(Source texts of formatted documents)

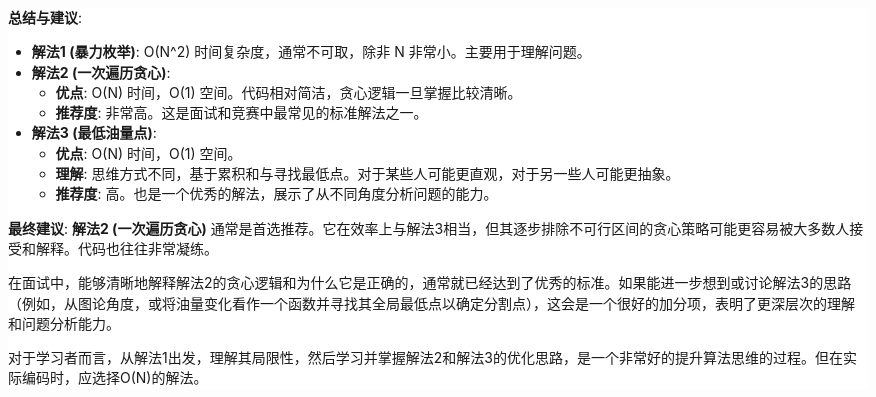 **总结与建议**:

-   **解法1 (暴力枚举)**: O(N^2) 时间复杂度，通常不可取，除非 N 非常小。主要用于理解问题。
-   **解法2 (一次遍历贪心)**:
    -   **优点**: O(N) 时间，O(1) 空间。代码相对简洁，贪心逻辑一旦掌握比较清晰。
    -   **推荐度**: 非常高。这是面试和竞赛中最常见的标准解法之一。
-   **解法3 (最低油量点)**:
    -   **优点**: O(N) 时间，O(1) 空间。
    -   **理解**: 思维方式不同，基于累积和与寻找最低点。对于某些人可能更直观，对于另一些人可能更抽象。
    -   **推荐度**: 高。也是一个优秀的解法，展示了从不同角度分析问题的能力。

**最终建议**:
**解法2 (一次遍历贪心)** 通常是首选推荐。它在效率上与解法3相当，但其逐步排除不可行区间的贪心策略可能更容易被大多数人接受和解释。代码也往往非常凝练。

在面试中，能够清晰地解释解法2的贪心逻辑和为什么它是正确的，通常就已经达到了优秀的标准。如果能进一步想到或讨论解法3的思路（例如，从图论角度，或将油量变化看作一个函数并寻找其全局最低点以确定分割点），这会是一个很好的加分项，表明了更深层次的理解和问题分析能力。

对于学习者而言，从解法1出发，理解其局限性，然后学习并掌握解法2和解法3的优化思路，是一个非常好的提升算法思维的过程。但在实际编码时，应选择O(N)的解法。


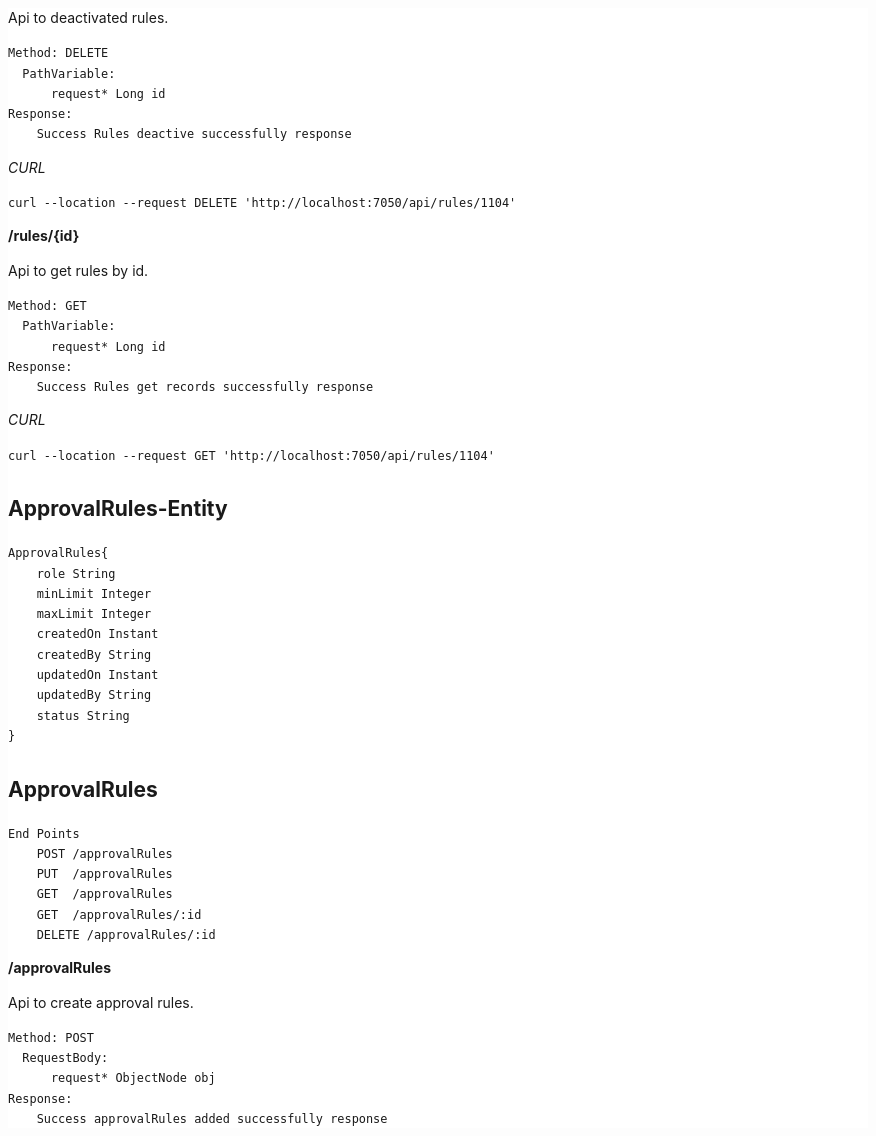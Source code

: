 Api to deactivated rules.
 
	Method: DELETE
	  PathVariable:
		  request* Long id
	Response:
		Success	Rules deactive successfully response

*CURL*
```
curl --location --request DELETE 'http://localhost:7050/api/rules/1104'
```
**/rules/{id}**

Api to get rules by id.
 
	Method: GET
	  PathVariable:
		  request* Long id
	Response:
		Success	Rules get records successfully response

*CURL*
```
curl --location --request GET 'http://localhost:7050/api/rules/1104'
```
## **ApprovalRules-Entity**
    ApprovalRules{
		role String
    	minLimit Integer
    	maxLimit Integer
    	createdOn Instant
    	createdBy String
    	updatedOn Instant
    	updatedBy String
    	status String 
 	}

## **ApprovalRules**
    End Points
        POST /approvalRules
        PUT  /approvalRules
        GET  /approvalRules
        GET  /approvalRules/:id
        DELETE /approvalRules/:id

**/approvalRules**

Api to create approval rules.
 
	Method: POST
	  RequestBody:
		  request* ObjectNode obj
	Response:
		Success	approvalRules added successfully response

ACTION ITEM.
Find every line above that includes the word "Instant" and report only how many there are.

TASK OUTPUT.
2